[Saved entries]
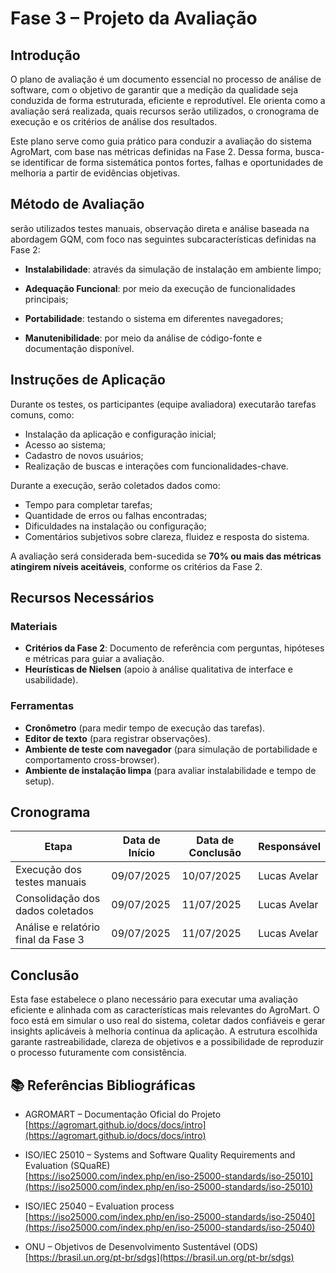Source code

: # **Fase 3 – Projeto da Avaliação**

## **Introdução**

O plano de avaliação é um documento essencial no processo de análise de software, com o objetivo de garantir que a medição da qualidade seja conduzida de forma estruturada, eficiente e reprodutível. Ele orienta como a avaliação será realizada, quais recursos serão utilizados, o cronograma de execução e os critérios de análise dos resultados.

Este plano serve como guia prático para conduzir a avaliação do sistema AgroMart, com base nas métricas definidas na Fase 2. Dessa forma, busca-se identificar de forma sistemática pontos fortes, falhas e oportunidades de melhoria a partir de evidências objetivas.

## **Método de Avaliação**

serão utilizados testes manuais, observação direta e análise baseada na abordagem GQM, com foco nas seguintes subcaracterísticas definidas na Fase 2:

- **Instalabilidade**: através da simulação de instalação em ambiente limpo;

- **Adequação Funcional**: por meio da execução de funcionalidades principais;

- **Portabilidade**: testando o sistema em diferentes navegadores;

- **Manutenibilidade**: por meio da análise de código-fonte e documentação disponível.

## **Instruções de Aplicação**

Durante os testes, os participantes (equipe avaliadora) executarão tarefas comuns, como:

- Instalação da aplicação e configuração inicial;
- Acesso ao sistema;
- Cadastro de novos usuários;
- Realização de buscas e interações com funcionalidades-chave.

Durante a execução, serão coletados dados como:

- Tempo para completar tarefas;
- Quantidade de erros ou falhas encontradas;
- Dificuldades na instalação ou configuração;
- Comentários subjetivos sobre clareza, fluidez e resposta do sistema.

A avaliação será considerada bem-sucedida se **70% ou mais das métricas atingirem níveis aceitáveis**, conforme os critérios da Fase 2.

## **Recursos Necessários**

### **Materiais**

- **Critérios da Fase 2**: Documento de referência com perguntas, hipóteses e métricas para guiar a avaliação.
- **Heurísticas de Nielsen** (apoio à análise qualitativa de interface e usabilidade).

### **Ferramentas**

- **Cronômetro** (para medir tempo de execução das tarefas).
- **Editor de texto** (para registrar observações).
- **Ambiente de teste com navegador** (para simulação de portabilidade e comportamento cross-browser).
- **Ambiente de instalação limpa** (para avaliar instalabilidade e tempo de setup).

## **Cronograma**

| Etapa                                   | Data de Início | Data de Conclusão | Responsável       |
|----------------------------------------|----------------|-------------------|-------------------|
| Execução dos testes manuais            | 09/07/2025     | 10/07/2025        | Lucas Avelar      |
| Consolidação dos dados coletados       | 09/07/2025     | 11/07/2025        | Lucas Avelar      |
| Análise e relatório final da Fase 3    | 09/07/2025     | 11/07/2025        | Lucas Avelar      |

## **Conclusão**

Esta fase estabelece o plano necessário para executar uma avaliação eficiente e alinhada com as características mais relevantes do AgroMart. O foco está em simular o uso real do sistema, coletar dados confiáveis e gerar insights aplicáveis à melhoria contínua da aplicação. A estrutura escolhida garante rastreabilidade, clareza de objetivos e a possibilidade de reproduzir o processo futuramente com consistência.

## 📚 **Referências Bibliográficas**

- AGROMART – Documentação Oficial do Projeto  
  [https://agromart.github.io/docs/docs/intro](https://agromart.github.io/docs/docs/intro)

- ISO/IEC 25010 – Systems and Software Quality Requirements and Evaluation (SQuaRE)  
  [https://iso25000.com/index.php/en/iso-25000-standards/iso-25010](https://iso25000.com/index.php/en/iso-25000-standards/iso-25010)

- ISO/IEC 25040 – Evaluation process  
  [https://iso25000.com/index.php/en/iso-25000-standards/iso-25040](https://iso25000.com/index.php/en/iso-25000-standards/iso-25040)

- ONU – Objetivos de Desenvolvimento Sustentável (ODS)  
  [https://brasil.un.org/pt-br/sdgs](https://brasil.un.org/pt-br/sdgs)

**Task statement:** Print the lines from the beginning of the records up to and including the line containing "Este plano serve", word for word, with no pictures.

**Task output:**
Source code

: # **Fase 3 – Projeto da Avaliação**

## **Introdução**

O plano de avaliação é um documento essencial no processo de análise de software, com o objetivo de garantir que a medição da qualidade seja conduzida de forma estruturada, eficiente e reprodutível. Ele orienta como a avaliação será realizada, quais recursos serão utilizados, o cronograma de execução e os critérios de análise dos resultados.

Este plano serve como guia prático para conduzir a avaliação do sistema AgroMart, com base nas métricas definidas na Fase 2. Dessa forma, busca-se identificar de forma sistemática pontos fortes, falhas e oportunidades de melhoria a partir de evidências objetivas.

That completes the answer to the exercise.